Little Chief, Tsuut’ina Nation
Best for something totally unexpected
At this upscale restaurant with floor-to-ceiling windows located inside Grey Eagle Resort & Casino, on the Tsuut’ina Nation, just outside of Calgary, Chef Brandon Dashnay, whose son is part of the nation, frames each plate as a bridge between cultures. “It’s not about impressing. It’s about connecting,” he says. In one dish, for instance, buffalo raised in Nation paddocks becomes tartare topped with juniper ash (a traditional Indigenous ingredient made by burning juniper branches and using the mineral-rich ash to boost calcium and flavor), while elsewhere on the menu, foraged and fermented chokecherries form a tangy glaze for seared tenderloin crowned with crispy salmon skin.
Fan favourites like elk-meatball pizza and powwow taco poutine (with braised beef, crispy onions and smoked cheddar) translate tradition, while house-cured duck prosciutto explores connection. Dashnay sums up Little Chief’s mission: “If guests leave with deeper respect for land and culture, we’ve succeeded.”

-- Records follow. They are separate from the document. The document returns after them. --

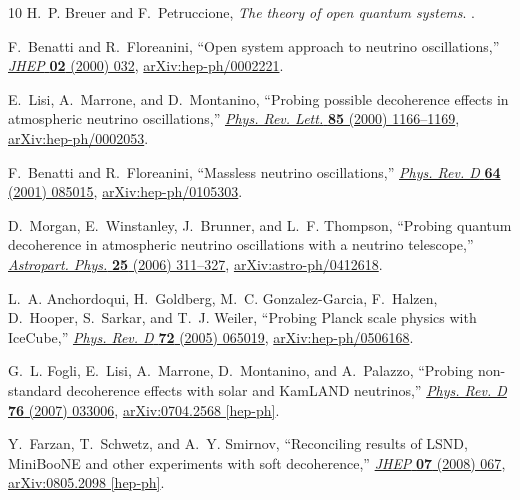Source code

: \documentclass[aps, prd, onecolumn, tightenlines, notitlepage, superscriptaddress, nofootinbib, preprintnumbers, floatfix,showkeys,11pt]{revtex4-2}
\begin{document}
\begin{thebibliography}{10}
H.~P. Breuer and F.~Petruccione, {\em {The theory of open quantum systems}}.
.

F.~Benatti and R.~Floreanini, ``{Open system approach to neutrino
  oscillations},'' \href{http://dx.doi.org/10.1088/1126-6708/2000/02/032}{{\em
  JHEP} {\bfseries 02} (2000) 032},
  \href{http://arxiv.org/abs/hep-ph/0002221}{{\ttfamily arXiv:hep-ph/0002221}}.

E.~Lisi, A.~Marrone, and D.~Montanino, ``{Probing possible decoherence effects
  in atmospheric neutrino oscillations},''
  \href{http://dx.doi.org/10.1103/PhysRevLett.85.1166}{{\em Phys. Rev. Lett.}
  {\bfseries 85} (2000) 1166--1169},
  \href{http://arxiv.org/abs/hep-ph/0002053}{{\ttfamily arXiv:hep-ph/0002053}}.

F.~Benatti and R.~Floreanini, ``{Massless neutrino oscillations},''
  \href{http://dx.doi.org/10.1103/PhysRevD.64.085015}{{\em Phys. Rev. D}
  {\bfseries 64} (2001) 085015},
  \href{http://arxiv.org/abs/hep-ph/0105303}{{\ttfamily arXiv:hep-ph/0105303}}.

D.~Morgan, E.~Winstanley, J.~Brunner, and L.~F. Thompson, ``{Probing quantum
  decoherence in atmospheric neutrino oscillations with a neutrino
  telescope},''
  \href{http://dx.doi.org/10.1016/j.astropartphys.2006.03.001}{{\em Astropart.
  Phys.} {\bfseries 25} (2006) 311--327},
  \href{http://arxiv.org/abs/astro-ph/0412618}{{\ttfamily
  arXiv:astro-ph/0412618}}.

L.~A. Anchordoqui, H.~Goldberg, M.~C. Gonzalez-Garcia, F.~Halzen, D.~Hooper,
  S.~Sarkar, and T.~J. Weiler, ``{Probing Planck scale physics with IceCube},''
  \href{http://dx.doi.org/10.1103/PhysRevD.72.065019}{{\em Phys. Rev. D}
  {\bfseries 72} (2005) 065019},
  \href{http://arxiv.org/abs/hep-ph/0506168}{{\ttfamily arXiv:hep-ph/0506168}}.

G.~L. Fogli, E.~Lisi, A.~Marrone, D.~Montanino, and A.~Palazzo, ``{Probing
  non-standard decoherence effects with solar and KamLAND neutrinos},''
  \href{http://dx.doi.org/10.1103/PhysRevD.76.033006}{{\em Phys. Rev. D}
  {\bfseries 76} (2007) 033006},
  \href{http://arxiv.org/abs/0704.2568}{{\ttfamily arXiv:0704.2568 [hep-ph]}}.

Y.~Farzan, T.~Schwetz, and A.~Y. Smirnov, ``{Reconciling results of LSND,
  MiniBooNE and other experiments with soft decoherence},''
  \href{http://dx.doi.org/10.1088/1126-6708/2008/07/067}{{\em JHEP} {\bfseries
  07} (2008) 067}, \href{http://arxiv.org/abs/0805.2098}{{\ttfamily
  arXiv:0805.2098 [hep-ph]}}.


\end{thebibliography}
\end{document}
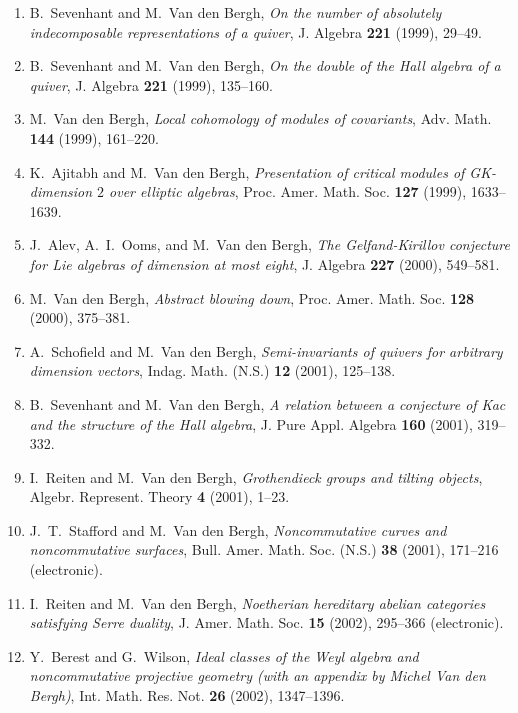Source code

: \begin{enumerate}
\item
B.~Sevenhant and M.~Van den Bergh, {\em On the number of absolutely indecomposable representations of a quiver}, J. Algebra {\bf 221} (1999), 29--49.

\item
B.~Sevenhant and M.~Van den Bergh, {\em On the double of the Hall algebra of a quiver}, J. Algebra {\bf 221} (1999), 135--160.

\item
M.~Van den Bergh, {\em Local cohomology of modules of covariants}, Adv. Math. {\bf 144} (1999), 161--220.

\item
K.~Ajitabh and M.~Van den Bergh, {\em Presentation of critical modules of GK-dimension $2$ over elliptic algebras}, Proc. Amer. Math. Soc. {\bf 127} (1999), 1633--1639.

\item
J.~Alev, A.~I.~Ooms, and M.~Van den Bergh, {\em The Gelfand-Kirillov conjecture for Lie algebras of dimension at most eight}, J. Algebra {\bf 227} (2000), 549--581.

\item
M.~Van den Bergh, {\em Abstract blowing down}, Proc. Amer. Math. Soc. {\bf 128} (2000), 375--381.

\item
A.~Schofield and M.~Van den Bergh, {\em Semi-invariants of quivers for arbitrary dimension vectors}, Indag. Math. (N.S.) {\bf 12} (2001), 125--138.

\item
B.~Sevenhant and M.~Van den Bergh, {\em A relation between a conjecture of Kac and the structure of the Hall algebra}, J. Pure Appl. Algebra {\bf 160} (2001), 319--332.

\item
I.~Reiten and M.~Van den Bergh, {\em Grothendieck groups and tilting objects}, Algebr. Represent. Theory {\bf 4} (2001), 1--23.

\item
J.~T.~Stafford and M.~Van den Bergh, {\em Noncommutative curves and noncommutative surfaces}, Bull. Amer. Math. Soc. (N.S.) {\bf 38} (2001), 171--216 (electronic).

\item
I.~Reiten and M.~Van den Bergh, {\em Noetherian hereditary abelian categories satisfying Serre duality}, J. Amer. Math. Soc. {\bf 15} (2002), 295--366 (electronic).

\item
Y.~Berest and G.~Wilson, {\em Ideal classes of the Weyl algebra and noncommutative projective geometry (with an appendix by Michel Van den Bergh)}, Int. Math. Res. Not. {\bf 26} (2002), 1347--1396.


\end{enumerate}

Bannock booth, Calgary Stampede
Best for those who aren't worried about their diet
Elbow River Camp is an Indigenous-run cultural gathering spot within the Calgary Stampede; it’s been anchoring the event since 1912 when it was called Indian Village. Its beating heart is the humble bannock booth, run by families from Treaty 7 nations. Order the fried bread plain or with a slew of unique toppings. Drizzle it with Alberta honey or load it with shredded bison and green-onion butter. Between bites, watch powwow dancers, browse beadwork stalls and chat with tipi owners whose ancestors traded here centuries before Calgary existed. The Stampede lasts ten days each July, incorporating many sides of Alberta’s history.
Rouge, Calgary
Best for a romantic dinner
Calgary fine dining meets Métis foraging at Rouge, in an 1891 red-brick mansion beside the Bow River, not far from downtown. The elegant space is warm and relaxed, filled with art and with views of its luxurious garden.
Chef Dean Fast roams the garden each day for nasturtiums and heirloom tomatoes, then heads a couple of hours west, deep into the Canadian Rockies, for morels or east for prairie sage. Dinner might feature mushroom-ricotta gnocchi, potato-crusted halibut with spruce butter, or wild-boar chop glazed in chokecherry jus, each plate echoing Fast’s credo of resourcefulness, while diners are guided through their meals with a detailed description of the dishes and where the ingredients were procured.
The Ridge, Kananaskis
Best for dining with a view
Thirty-five minutes west of Calgary, on the Stoney Nakoda Nation, the Indigenous-owned The Ridge is in a modern timber lodge with breathtaking views overlooking the rolling foothills of the snow-capped Rockies. Start with sage-bison chili, move to pan-seared mountain pickerel finished in maple-citrus glaze, and finish with berry crumble baked under cedar smoke. In winter, skiers fuel up on wild-rice porridge at breakfast, and in summer, hikers grab bison-burger picnics to go. Elders from the community are often present and willing to share the stories behind the Indigenous artwork lining the walls.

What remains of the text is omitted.